- _Activity_:
The answer must be every line from the entries below that includes "logika".

- _The records_:
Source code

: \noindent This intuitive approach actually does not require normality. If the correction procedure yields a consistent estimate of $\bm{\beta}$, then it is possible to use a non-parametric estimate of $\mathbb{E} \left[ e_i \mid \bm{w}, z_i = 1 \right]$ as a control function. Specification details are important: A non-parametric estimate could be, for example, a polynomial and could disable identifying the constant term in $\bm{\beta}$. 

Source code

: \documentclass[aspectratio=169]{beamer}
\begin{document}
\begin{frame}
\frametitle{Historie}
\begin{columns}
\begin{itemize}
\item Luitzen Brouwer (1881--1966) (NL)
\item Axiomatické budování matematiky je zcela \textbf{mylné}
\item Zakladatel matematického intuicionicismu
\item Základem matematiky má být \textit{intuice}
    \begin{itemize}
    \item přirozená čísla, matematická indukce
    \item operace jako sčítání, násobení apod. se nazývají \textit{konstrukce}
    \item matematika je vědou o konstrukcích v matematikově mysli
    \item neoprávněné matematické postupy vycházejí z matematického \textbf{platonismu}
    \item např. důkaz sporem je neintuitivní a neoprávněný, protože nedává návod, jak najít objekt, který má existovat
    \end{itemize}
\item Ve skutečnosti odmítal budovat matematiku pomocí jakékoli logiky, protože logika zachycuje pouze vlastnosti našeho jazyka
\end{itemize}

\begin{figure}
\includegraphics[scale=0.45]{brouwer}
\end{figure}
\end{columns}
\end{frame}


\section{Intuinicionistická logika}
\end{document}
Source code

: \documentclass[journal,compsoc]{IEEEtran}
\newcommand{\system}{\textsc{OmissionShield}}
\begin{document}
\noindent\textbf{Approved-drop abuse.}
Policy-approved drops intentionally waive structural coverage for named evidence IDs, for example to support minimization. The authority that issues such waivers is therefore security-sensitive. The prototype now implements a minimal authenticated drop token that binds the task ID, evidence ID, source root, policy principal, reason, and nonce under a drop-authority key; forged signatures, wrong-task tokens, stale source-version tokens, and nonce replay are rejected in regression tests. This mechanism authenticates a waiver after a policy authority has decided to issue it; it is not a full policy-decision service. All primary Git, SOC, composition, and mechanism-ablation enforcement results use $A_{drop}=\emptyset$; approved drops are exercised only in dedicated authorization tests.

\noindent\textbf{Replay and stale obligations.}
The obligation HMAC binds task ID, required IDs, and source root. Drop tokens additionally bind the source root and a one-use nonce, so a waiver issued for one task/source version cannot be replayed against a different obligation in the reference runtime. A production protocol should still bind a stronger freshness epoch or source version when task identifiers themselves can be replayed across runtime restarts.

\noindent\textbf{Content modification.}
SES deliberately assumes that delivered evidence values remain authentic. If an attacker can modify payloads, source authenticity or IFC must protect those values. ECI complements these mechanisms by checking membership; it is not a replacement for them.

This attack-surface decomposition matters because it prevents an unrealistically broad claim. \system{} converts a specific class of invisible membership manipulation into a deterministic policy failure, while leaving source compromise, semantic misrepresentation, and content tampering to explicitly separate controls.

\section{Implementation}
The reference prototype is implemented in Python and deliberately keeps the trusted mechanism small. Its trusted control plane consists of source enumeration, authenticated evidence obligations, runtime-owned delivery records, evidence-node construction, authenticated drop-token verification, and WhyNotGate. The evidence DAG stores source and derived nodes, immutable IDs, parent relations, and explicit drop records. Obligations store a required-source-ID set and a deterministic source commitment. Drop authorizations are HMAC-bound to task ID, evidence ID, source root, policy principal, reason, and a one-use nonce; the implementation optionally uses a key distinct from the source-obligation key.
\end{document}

- _Answer below_:
\item Ve skutečnosti odmítal budovat matematiku pomocí jakékoli logiky, protože logika zachycuje pouze vlastnosti našeho jazyka
\section{Intuinicionistická logika}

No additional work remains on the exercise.